**EXERCISE BRIEF**. Where the word "input" shows up in the entries below, please copy the whole line.

-*-

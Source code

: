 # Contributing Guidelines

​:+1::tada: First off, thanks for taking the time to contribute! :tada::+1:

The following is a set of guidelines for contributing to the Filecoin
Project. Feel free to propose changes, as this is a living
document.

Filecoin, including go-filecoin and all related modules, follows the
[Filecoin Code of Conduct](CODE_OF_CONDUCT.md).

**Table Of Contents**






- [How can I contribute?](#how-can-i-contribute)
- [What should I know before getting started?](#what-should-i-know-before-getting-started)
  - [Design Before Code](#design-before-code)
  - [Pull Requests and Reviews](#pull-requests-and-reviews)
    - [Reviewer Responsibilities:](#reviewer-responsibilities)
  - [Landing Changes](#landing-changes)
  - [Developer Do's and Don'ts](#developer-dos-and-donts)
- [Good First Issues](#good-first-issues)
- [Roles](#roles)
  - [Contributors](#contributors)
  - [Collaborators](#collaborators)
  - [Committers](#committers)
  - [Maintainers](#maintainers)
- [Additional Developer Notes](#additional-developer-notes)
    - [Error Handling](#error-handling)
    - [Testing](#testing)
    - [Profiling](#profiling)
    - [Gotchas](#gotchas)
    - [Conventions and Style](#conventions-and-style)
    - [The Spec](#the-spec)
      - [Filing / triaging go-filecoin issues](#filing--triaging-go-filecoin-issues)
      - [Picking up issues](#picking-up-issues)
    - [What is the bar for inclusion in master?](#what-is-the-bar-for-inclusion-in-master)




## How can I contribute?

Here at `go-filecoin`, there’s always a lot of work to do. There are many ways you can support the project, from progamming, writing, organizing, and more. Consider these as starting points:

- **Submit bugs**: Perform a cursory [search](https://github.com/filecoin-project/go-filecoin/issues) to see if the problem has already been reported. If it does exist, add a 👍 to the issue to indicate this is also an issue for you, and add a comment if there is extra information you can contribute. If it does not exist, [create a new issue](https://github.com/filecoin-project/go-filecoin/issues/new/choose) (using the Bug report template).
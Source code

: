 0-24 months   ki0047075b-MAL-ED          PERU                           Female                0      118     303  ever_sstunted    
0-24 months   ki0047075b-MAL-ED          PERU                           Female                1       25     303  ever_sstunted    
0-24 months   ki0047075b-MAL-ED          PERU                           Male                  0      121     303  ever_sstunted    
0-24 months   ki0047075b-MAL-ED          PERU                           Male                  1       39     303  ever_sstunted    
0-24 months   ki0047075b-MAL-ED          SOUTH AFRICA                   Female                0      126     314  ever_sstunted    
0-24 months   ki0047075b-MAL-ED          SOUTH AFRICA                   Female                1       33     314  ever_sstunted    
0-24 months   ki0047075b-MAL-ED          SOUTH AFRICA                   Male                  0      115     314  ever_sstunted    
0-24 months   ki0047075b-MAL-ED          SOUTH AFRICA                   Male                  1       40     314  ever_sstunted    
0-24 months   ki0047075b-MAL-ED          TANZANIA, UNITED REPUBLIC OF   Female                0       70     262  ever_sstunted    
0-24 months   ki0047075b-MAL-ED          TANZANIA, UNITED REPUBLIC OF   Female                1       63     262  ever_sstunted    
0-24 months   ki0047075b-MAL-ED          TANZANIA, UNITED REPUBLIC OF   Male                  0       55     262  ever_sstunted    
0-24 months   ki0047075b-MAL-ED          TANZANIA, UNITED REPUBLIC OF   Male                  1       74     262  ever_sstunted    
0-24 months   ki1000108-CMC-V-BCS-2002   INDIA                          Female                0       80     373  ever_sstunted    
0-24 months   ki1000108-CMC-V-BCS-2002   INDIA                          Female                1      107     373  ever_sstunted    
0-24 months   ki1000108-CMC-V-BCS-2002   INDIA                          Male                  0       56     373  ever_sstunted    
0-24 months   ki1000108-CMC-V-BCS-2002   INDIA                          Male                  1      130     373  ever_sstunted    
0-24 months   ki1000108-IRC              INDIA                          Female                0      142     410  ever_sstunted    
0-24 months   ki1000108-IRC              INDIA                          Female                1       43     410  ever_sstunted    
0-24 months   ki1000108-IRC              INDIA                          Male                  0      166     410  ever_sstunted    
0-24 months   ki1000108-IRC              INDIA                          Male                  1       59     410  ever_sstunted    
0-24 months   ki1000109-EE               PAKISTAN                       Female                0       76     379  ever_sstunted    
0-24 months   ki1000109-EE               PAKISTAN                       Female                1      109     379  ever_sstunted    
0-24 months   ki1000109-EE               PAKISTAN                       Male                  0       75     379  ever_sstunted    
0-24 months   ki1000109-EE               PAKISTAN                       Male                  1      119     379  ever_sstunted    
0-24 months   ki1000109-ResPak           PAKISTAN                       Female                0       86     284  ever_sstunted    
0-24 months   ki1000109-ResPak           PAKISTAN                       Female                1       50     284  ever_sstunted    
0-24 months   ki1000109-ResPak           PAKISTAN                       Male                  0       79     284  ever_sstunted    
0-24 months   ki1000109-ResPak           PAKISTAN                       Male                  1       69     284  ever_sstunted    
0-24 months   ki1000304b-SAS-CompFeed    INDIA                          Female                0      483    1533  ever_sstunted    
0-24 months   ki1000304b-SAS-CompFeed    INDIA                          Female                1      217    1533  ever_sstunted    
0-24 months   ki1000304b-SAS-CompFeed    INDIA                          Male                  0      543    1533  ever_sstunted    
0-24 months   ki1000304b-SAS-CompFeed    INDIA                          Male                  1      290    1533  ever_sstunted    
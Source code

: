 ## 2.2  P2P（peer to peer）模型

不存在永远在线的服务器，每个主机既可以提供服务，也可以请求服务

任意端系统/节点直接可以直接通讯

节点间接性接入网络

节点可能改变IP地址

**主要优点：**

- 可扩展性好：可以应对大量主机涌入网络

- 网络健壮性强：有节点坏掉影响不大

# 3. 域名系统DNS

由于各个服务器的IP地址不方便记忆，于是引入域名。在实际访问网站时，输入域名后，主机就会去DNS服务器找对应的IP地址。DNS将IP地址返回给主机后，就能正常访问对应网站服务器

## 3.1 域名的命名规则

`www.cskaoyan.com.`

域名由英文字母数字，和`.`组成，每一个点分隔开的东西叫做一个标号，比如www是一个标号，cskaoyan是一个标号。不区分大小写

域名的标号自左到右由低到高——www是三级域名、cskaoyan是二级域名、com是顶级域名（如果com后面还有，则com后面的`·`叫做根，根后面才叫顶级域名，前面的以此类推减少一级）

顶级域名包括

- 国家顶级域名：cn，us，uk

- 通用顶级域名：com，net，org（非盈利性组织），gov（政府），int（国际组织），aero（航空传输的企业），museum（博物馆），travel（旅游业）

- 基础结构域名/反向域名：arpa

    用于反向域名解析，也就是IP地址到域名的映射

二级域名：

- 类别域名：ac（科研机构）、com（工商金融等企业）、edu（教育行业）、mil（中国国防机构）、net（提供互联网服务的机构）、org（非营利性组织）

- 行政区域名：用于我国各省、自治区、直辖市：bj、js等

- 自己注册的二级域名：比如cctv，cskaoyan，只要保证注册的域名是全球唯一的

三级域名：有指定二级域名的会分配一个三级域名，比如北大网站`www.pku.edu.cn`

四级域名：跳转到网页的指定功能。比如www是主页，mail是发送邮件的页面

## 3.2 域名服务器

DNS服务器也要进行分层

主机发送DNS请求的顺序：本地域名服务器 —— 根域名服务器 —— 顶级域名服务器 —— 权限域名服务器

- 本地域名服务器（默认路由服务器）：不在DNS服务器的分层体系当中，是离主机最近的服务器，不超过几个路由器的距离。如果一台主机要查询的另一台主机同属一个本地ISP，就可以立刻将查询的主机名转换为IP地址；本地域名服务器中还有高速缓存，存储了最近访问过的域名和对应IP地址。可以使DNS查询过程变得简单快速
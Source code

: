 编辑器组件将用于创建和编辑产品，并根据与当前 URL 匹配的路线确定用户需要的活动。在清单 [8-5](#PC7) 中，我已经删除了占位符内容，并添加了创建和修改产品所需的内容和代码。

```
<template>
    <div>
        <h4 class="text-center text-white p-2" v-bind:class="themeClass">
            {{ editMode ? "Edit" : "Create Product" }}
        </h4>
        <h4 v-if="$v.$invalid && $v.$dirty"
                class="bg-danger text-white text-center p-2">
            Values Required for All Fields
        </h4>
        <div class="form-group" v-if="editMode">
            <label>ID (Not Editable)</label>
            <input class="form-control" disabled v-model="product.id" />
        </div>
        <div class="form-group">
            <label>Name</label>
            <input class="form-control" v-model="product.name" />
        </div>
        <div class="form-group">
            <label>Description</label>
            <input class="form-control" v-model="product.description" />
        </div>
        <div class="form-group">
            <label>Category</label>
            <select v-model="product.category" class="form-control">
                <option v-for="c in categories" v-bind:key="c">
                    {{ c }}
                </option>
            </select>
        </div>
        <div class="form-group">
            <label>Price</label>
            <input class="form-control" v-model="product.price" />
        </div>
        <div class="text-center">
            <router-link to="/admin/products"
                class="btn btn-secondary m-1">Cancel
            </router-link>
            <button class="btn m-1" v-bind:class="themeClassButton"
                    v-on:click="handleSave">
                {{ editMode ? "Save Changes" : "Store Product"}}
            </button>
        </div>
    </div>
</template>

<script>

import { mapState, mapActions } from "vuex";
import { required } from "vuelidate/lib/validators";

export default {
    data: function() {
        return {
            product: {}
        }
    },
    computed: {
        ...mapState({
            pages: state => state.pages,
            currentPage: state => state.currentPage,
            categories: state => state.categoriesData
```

-*-

**PROBLEM SOLUTION**.
            <input class="form-control" disabled v-model="product.id" />
            <input class="form-control" v-model="product.name" />
            <input class="form-control" v-model="product.description" />
            <input class="form-control" v-model="product.price" />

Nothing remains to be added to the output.